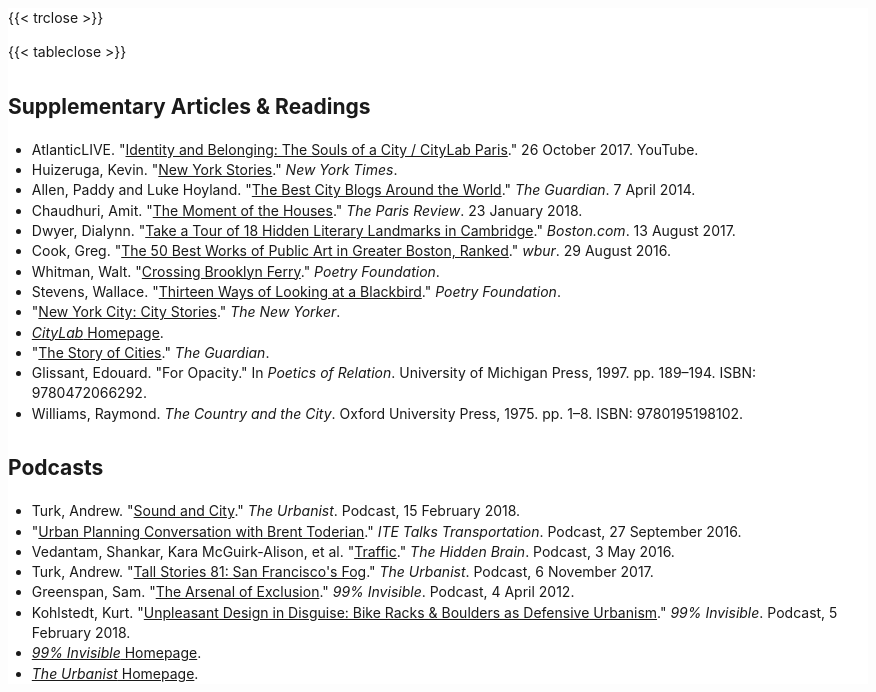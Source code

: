 {{< trclose >}}

{{< tableclose >}}

Supplementary Articles & Readings
---------------------------------

*   AtlanticLIVE. "[Identity and Belonging: The Souls of a City / CityLab Paris](https://www.youtube.com/watch?v=1dU3fRP6pHc)." 26 October 2017. YouTube.
*   Huizeruga, Kevin. "[New York Stories](https://www.nytimes.com/interactive/2017/06/02/magazine/new-york-stories-introduction.html)." _New York Times_.
*   Allen, Paddy and Luke Hoyland. "[The Best City Blogs Around the World](https://www.theguardian.com/cities/interactive/2014/jan/27/best-city-blogs-interactive)." _The Guardian_. 7 April 2014.
*   Chaudhuri, Amit. "[The Moment of the Houses](https://www.theparisreview.org/blog/2018/01/23/the-moment-of-the-houses/)." _The Paris Review_. 23 January 2018.
*   Dwyer, Dialynn. "[Take a Tour of 18 Hidden Literary Landmarks in Cambridge](https://www.boston.com/culture/books/2017/08/13/literary-landmarks-cambridge)." _Boston.com_. 13 August 2017. 
*   Cook, Greg. "[The 50 Best Works of Public Art in Greater Boston, Ranked](http://www.wbur.org/artery/2016/08/29/boston-best-public-art)." _wbur_. 29 August 2016. 
*   Whitman, Walt. "[Crossing Brooklyn Ferry](https://www.poetryfoundation.org/poems/45470/crossing-brooklyn-ferry)." _Poetry Foundation_. 
*   Stevens, Wallace. "[Thirteen Ways of Looking at a Blackbird](https://www.poetryfoundation.org/poems/45236/thirteen-ways-of-looking-at-a-blackbird)." _Poetry Foundation_. 
*   "[New York City: City Stories](https://www.newyorker.com/collection/nyc-in-the-archive)." _The New Yorker_. 
*   [_CityLab_ Homepage](https://www.citylab.com/).
*   "[The Story of Cities](https://www.theguardian.com/cities/series/the-story-of-cities)." _The Guardian_. 
*   Glissant, Edouard. "For Opacity." In _Poetics of Relation_. University of Michigan Press, 1997. pp. 189–194. ISBN: 9780472066292. 
*   Williams, Raymond. _The Country and the City_. Oxford University Press, 1975. pp. 1–8. ISBN: 9780195198102. 

Podcasts
--------

*   Turk, Andrew. "[Sound and City](https://monocle.com/radio/shows/the-urbanist/331/)." _The Urbanist_. Podcast, 15 February 2018.
*   "[Urban Planning Conversation with Brent Toderian](https://www.spreaker.com/user/ite-talks-transportation/urban-planning-conversation-with-brent-t)." _ITE Talks Transportation_. Podcast, 27 September 2016. 
*   Vedantam, Shankar, Kara McGuirk-Alison, et al. "[Traffic](https://www.npr.org/2016/05/03/476028372/the-unintended-consequences-of-trying-to-fix-traffic)." _The Hidden Brain_. Podcast, 3 May 2016. 
*   Turk, Andrew. "[Tall Stories 81: San Francisco's Fog](https://monocle.com/radio/shows/the-urbanist/tall-stories-81/)." _The Urbanist_. Podcast, 6 November 2017.
*   Greenspan, Sam. "[The Arsenal of Exclusion](https://99percentinvisible.org/episode/episode-51-the-arsenal-of-exclusion/)." _99% Invisible_. Podcast, 4 April 2012. 
*   Kohlstedt, Kurt. "[Unpleasant Design in Disguise: Bike Racks & Boulders as Defensive Urbanism](https://99percentinvisible.org/article/unpleasant-design-disguise-bike-racks-boulders-defensive-urbanism/)." _99% Invisible_. Podcast, 5 February 2018.
*   [_99% Invisible_ Homepage](https://99percentinvisible.org/).
*   [_The Urbanist_ Homepage](https://monocle.com/radio/shows/the-urbanist/).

______________________________

Brief:
Could you restate all of the data above word for word and skip every picture?

Task solution:
Source code

: {{< trclose >}}

{{< tableclose >}}

Supplementary Articles & Readings
---------------------------------

*   AtlanticLIVE. "[Identity and Belonging: The Souls of a City / CityLab Paris](https://www.youtube.com/watch?v=1dU3fRP6pHc)." 26 October 2017. YouTube.
*   Huizeruga, Kevin. "[New York Stories](https://www.nytimes.com/interactive/2017/06/02/magazine/new-york-stories-introduction.html)." _New York Times_.
*   Allen, Paddy and Luke Hoyland. "[The Best City Blogs Around the World](https://www.theguardian.com/cities/interactive/2014/jan/27/best-city-blogs-interactive)." _The Guardian_. 7 April 2014.
*   Chaudhuri, Amit. "[The Moment of the Houses](https://www.theparisreview.org/blog/2018/01/23/the-moment-of-the-houses/)." _The Paris Review_. 23 January 2018.
*   Dwyer, Dialynn. "[Take a Tour of 18 Hidden Literary Landmarks in Cambridge](https://www.boston.com/culture/books/2017/08/13/literary-landmarks-cambridge)." _Boston.com_. 13 August 2017. 
*   Cook, Greg. "[The 50 Best Works of Public Art in Greater Boston, Ranked](http://www.wbur.org/artery/2016/08/29/boston-best-public-art)." _wbur_. 29 August 2016. 
*   Whitman, Walt. "[Crossing Brooklyn Ferry](https://www.poetryfoundation.org/poems/45470/crossing-brooklyn-ferry)." _Poetry Foundation_. 
*   Stevens, Wallace. "[Thirteen Ways of Looking at a Blackbird](https://www.poetryfoundation.org/poems/45236/thirteen-ways-of-looking-at-a-blackbird)." _Poetry Foundation_. 
*   "[New York City: City Stories](https://www.newyorker.com/collection/nyc-in-the-archive)." _The New Yorker_. 
*   [_CityLab_ Homepage](https://www.citylab.com/).
*   "[The Story of Cities](https://www.theguardian.com/cities/series/the-story-of-cities)." _The Guardian_. 
*   Glissant, Edouard. "For Opacity." In _Poetics of Relation_. University of Michigan Press, 1997. pp. 189–194. ISBN: 9780472066292. 
*   Williams, Raymond. _The Country and the City_. Oxford University Press, 1975. pp. 1–8. ISBN: 9780195198102. 

Podcasts
--------

*   Turk, Andrew. "[Sound and City](https://monocle.com/radio/shows/the-urbanist/331/)." _The Urbanist_. Podcast, 15 February 2018.
*   "[Urban Planning Conversation with Brent Toderian](https://www.spreaker.com/user/ite-talks-transportation/urban-planning-conversation-with-brent-t)." _ITE Talks Transportation_. Podcast, 27 September 2016. 
*   Vedantam, Shankar, Kara McGuirk-Alison, et al. "[Traffic](https://www.npr.org/2016/05/03/476028372/the-unintended-consequences-of-trying-to-fix-traffic)." _The Hidden Brain_. Podcast, 3 May 2016. 
*   Turk, Andrew. "[Tall Stories 81: San Francisco's Fog](https://monocle.com/radio/shows/the-urbanist/tall-stories-81/)." _The Urbanist_. Podcast, 6 November 2017.
*   Greenspan, Sam. "[The Arsenal of Exclusion](https://99percentinvisible.org/episode/episode-51-the-arsenal-of-exclusion/)." _99% Invisible_. Podcast, 4 April 2012. 
*   Kohlstedt, Kurt. "[Unpleasant Design in Disguise: Bike Racks & Boulders as Defensive Urbanism](https://99percentinvisible.org/article/unpleasant-design-disguise-bike-racks-boulders-defensive-urbanism/)." _99% Invisible_. Podcast, 5 February 2018.
*   [_99% Invisible_ Homepage](https://99percentinvisible.org/).
*   [_The Urbanist_ Homepage](https://monocle.com/radio/shows/the-urbanist/).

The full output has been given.